◆ Task to complete: Without the images, print all the entries below exactly as given.
= Beginning of Section =
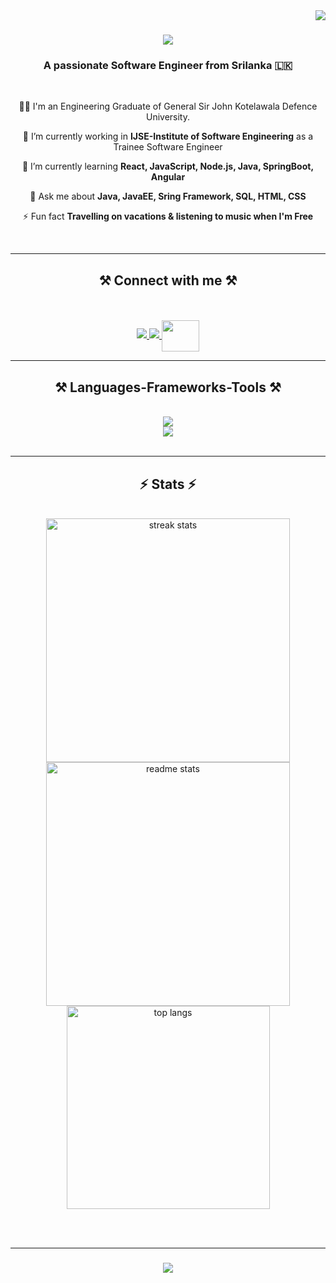 <img align="right" src="https://visitor-badge.laobi.icu/badge?page_id=thisaratr94.thisaratr94" />

<h1 align="center">
    <img src="https://readme-typing-svg.herokuapp.com/?font=Righteous&size=35&center=true&vCenter=true&width=500&height=70&duration=4000&lines=Hello+There!+👋;+I'm+Thisara+Rathnapala!;" />
</h1>

<h3 align="center">A passionate Software Engineer from Srilanka 🇱🇰</h3>

<br/>

<div align="center">
 
 👨‍🎓 I'm an Engineering Graduate of General Sir John Kotelawala Defence University.
 
 🔭 I’m currently working in **IJSE-Institute of Software Engineering** as a Trainee Software Engineer 
 
 🌱 I’m currently learning **React, JavaScript, Node.js, Java, SpringBoot, Angular**

 💬 Ask me about **Java, JavaEE, Sring Framework, SQL, HTML, CSS**

 ⚡ Fun fact **Travelling on vacations & listening to music when I'm Free**

 <br>
 
 </div>

  <hr/>

<h2 align="center">⚒️ Connect with me ⚒️</h2>
<br/>
 <br>
 
<div align="center"> 
  <a href="mailto:thisaratr94@gmail.com">
    <img src="https://img.shields.io/badge/Gmail-333333?style=for-the-badge&logo=gmail&logoColor=red" />
  </a>
  <a href="https://www.linkedin.com/in/thisaratr94" target="_blank">
    <img src="https://img.shields.io/badge/LinkedIn-0077B5?style=for-the-badge&logo=linkedin&logoColor=white" target="_blank" />
  </a>
  <a href="https://twitter.com/thisaratr94" target="blank"><img align="center" justify-item="center" src="https://raw.githubusercontent.com/rahuldkjain/github-profile-readme-generator/master/src/images/icons/Social/twitter.svg"  height="50" width="60" />
  </a>
    
<!--   <a href="https://salesp07.github.io" target="_blank">
     <img src="https://img.shields.io/badge/Portfolio-FF5722?style=for-the-badge&logo=todoist&logoColor=white" target="_blank" /> <!-- sqlite, safari, google-chrome are other good icon options -->
  </a> 
</div>

 <hr/>
 
<h2 align="center">⚒️ Languages-Frameworks-Tools ⚒️</h2>
<br/>
<div align="center">
    <img src="https://skillicons.dev/icons?i=java,spring,html,css,javascript,scss,typescript,jquery,angular,react" /><br>
    <img src="https://skillicons.dev/icons?i=bootstrap,nodejs,firebase,mysql,postgresql,postman,github,figma,git,vscode" /><br>
</div>

<br/>
<hr/>

<h2 align="center">⚡ Stats ⚡</h2>
<br>
<div align=center>
  <img width=390 src="https://streak-stats.demolab.com/?user=thisaratr94&count_private=true&theme=react&border_radius=10" alt="streak stats"/>
  <img width=390 src="https://github-readme-stats.vercel.app/api?username=thisaratr94&count_private=true&show_icons=true&theme=react&rank_icon=github&border_radius=10" alt="readme stats" />
  <br/>
  <img width=325 align="center" src="https://github-readme-stats.vercel.app/api/top-langs/?username=thisaratr94&hide=HTML&langs_count=8&layout=compact&theme=react&border_radius=10&size_weight=0.5&count_weight=0.5&exclude_repo=github-readme-stats" alt="top langs" />
</div>

<br/><br/>
<hr/>

<h3 align="center">
    <img src="https://readme-typing-svg.herokuapp.com/?font=Righteous&size=25&center=true&vCenter=true&width=500&height=70&duration=4000&lines=Thanks+for+visiting!+✌️;+Shoot+me+a+message+on+Linkedin!;I'm+always+down+to+collab+:)">
</h3>

<br/>

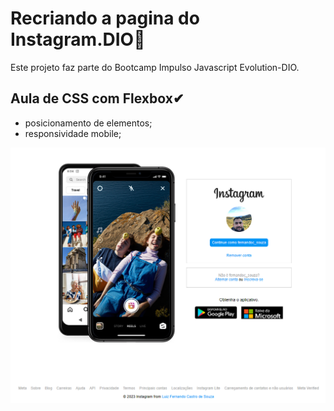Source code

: # Recriando a pagina do Instagram.DIO🥇

Este projeto faz parte do Bootcamp Impulso Javascript Evolution-DIO.

## Aula de CSS com Flexbox✔

* posicionamento de elementos;
* responsividade mobile;

![alt text](https://github.com/Luizfcs35/Instagram-DIO/blob/main/assets/tela%20final/tela%20login%20instagram.png)
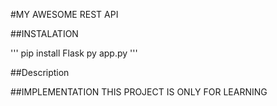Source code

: #MY AWESOME REST API

##INSTALATION

'''
pip install Flask
py app.py
'''

##Description


##IMPLEMENTATION
THIS PROJECT IS ONLY FOR LEARNING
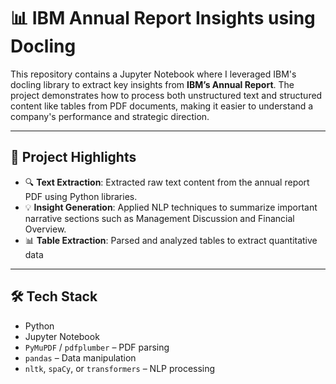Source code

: # 📊 IBM Annual Report Insights using Docling

This repository contains a Jupyter Notebook where I leveraged IBM's docling library to extract key insights from **IBM’s Annual Report**. The project demonstrates how to process both unstructured text and structured content like tables from PDF documents, making it easier to understand a company's performance and strategic direction.

---

## 📌 Project Highlights

- 🔍 **Text Extraction**: Extracted raw text content from the annual report PDF using Python libraries.
- 💡 **Insight Generation**: Applied NLP techniques to summarize important narrative sections such as Management Discussion and Financial Overview.
- 📊 **Table Extraction**: Parsed and analyzed tables to extract quantitative data


---

## 🛠️ Tech Stack

- Python
- Jupyter Notebook
- `PyMuPDF` / `pdfplumber` – PDF parsing
- `pandas` – Data manipulation
- `nltk`, `spaCy`, or `transformers` – NLP processing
= End of Section =
◆ Finished exercise:
 <img align="right" src="https://visitor-badge.laobi.icu/badge?page_id=thisaratr94.thisaratr94" />

<h1 align="center">
    <img src="https://readme-typing-svg.herokuapp.com/?font=Righteous&size=35&center=true&vCenter=true&width=500&height=70&duration=4000&lines=Hello+There!+👋;+I'm+Thisara+Rathnapala!;" />
</h1>

<h3 align="center">A passionate Software Engineer from Srilanka 🇱🇰</h3>

<br/>

<div align="center">
 
 👨‍🎓 I'm an Engineering Graduate of General Sir John Kotelawala Defence University.
 
 🔭 I’m currently working in **IJSE-Institute of Software Engineering** as a Trainee Software Engineer 
 
 🌱 I’m currently learning **React, JavaScript, Node.js, Java, SpringBoot, Angular**

 💬 Ask me about **Java, JavaEE, Sring Framework, SQL, HTML, CSS**

 ⚡ Fun fact **Travelling on vacations & listening to music when I'm Free**

 <br>
 
 </div>

  <hr/>

<h2 align="center">⚒️ Connect with me ⚒️</h2>
<br/>
 <br>
 
<div align="center"> 
  <a href="mailto:thisaratr94@gmail.com">
    <img src="https://img.shields.io/badge/Gmail-333333?style=for-the-badge&logo=gmail&logoColor=red" />
  </a>
  <a href="https://www.linkedin.com/in/thisaratr94" target="_blank">
    <img src="https://img.shields.io/badge/LinkedIn-0077B5?style=for-the-badge&logo=linkedin&logoColor=white" target="_blank" />
  </a>
  <a href="https://twitter.com/thisaratr94" target="blank"><img align="center" justify-item="center" src="https://raw.githubusercontent.com/rahuldkjain/github-profile-readme-generator/master/src/images/icons/Social/twitter.svg"  height="50" width="60" />
  </a>
    
<!--   <a href="https://salesp07.github.io" target="_blank">
     <img src="https://img.shields.io/badge/Portfolio-FF5722?style=for-the-badge&logo=todoist&logoColor=white" target="_blank" /> <!-- sqlite, safari, google-chrome are other good icon options -->
  </a> 
</div>

 <hr/>
 
<h2 align="center">⚒️ Languages-Frameworks-Tools ⚒️</h2>
<br/>
<div align="center">
    <img src="https://skillicons.dev/icons?i=java,spring,html,css,javascript,scss,typescript,jquery,angular,react" /><br>
    <img src="https://skillicons.dev/icons?i=bootstrap,nodejs,firebase,mysql,postgresql,postman,github,figma,git,vscode" /><br>
</div>

<br/>
<hr/>

<h2 align="center">⚡ Stats ⚡</h2>
<br>
<div align=center>
  <img width=390 src="https://streak-stats.demolab.com/?user=thisaratr94&count_private=true&theme=react&border_radius=10" alt="streak stats"/>
  <img width=390 src="https://github-readme-stats.vercel.app/api?username=thisaratr94&count_private=true&show_icons=true&theme=react&rank_icon=github&border_radius=10" alt="readme stats" />
  <br/>
  <img width=325 align="center" src="https://github-readme-stats.vercel.app/api/top-langs/?username=thisaratr94&hide=HTML&langs_count=8&layout=compact&theme=react&border_radius=10&size_weight=0.5&count_weight=0.5&exclude_repo=github-readme-stats" alt="top langs" />
</div>

<br/><br/>
<hr/>

<h3 align="center">
    <img src="https://readme-typing-svg.herokuapp.com/?font=Righteous&size=25&center=true&vCenter=true&width=500&height=70&duration=4000&lines=Thanks+for+visiting!+✌️;+Shoot+me+a+message+on+Linkedin!;I'm+always+down+to+collab+:)">
</h3>

<br/>

Source code

: # Recriando a pagina do Instagram.DIO🥇

Este projeto faz parte do Bootcamp Impulso Javascript Evolution-DIO.

## Aula de CSS com Flexbox✔

* posicionamento de elementos;
* responsividade mobile;

![alt text](https://github.com/Luizfcs35/Instagram-DIO/blob/main/assets/tela%20final/tela%20login%20instagram.png)
Source code

: #MY AWESOME REST API

##INSTALATION

'''
pip install Flask
py app.py
'''

##Description


##IMPLEMENTATION
THIS PROJECT IS ONLY FOR LEARNING
Source code

: # 📊 IBM Annual Report Insights using Docling

This repository contains a Jupyter Notebook where I leveraged IBM's docling library to extract key insights from **IBM’s Annual Report**. The project demonstrates how to process both unstructured text and structured content like tables from PDF documents, making it easier to understand a company's performance and strategic direction.

---

## 📌 Project Highlights

- 🔍 **Text Extraction**: Extracted raw text content from the annual report PDF using Python libraries.
- 💡 **Insight Generation**: Applied NLP techniques to summarize important narrative sections such as Management Discussion and Financial Overview.
- 📊 **Table Extraction**: Parsed and analyzed tables to extract quantitative data


---

## 🛠️ Tech Stack

- Python
- Jupyter Notebook
- `PyMuPDF` / `pdfplumber` – PDF parsing
- `pandas` – Data manipulation
- `nltk`, `spaCy`, or `transformers` – NLP processing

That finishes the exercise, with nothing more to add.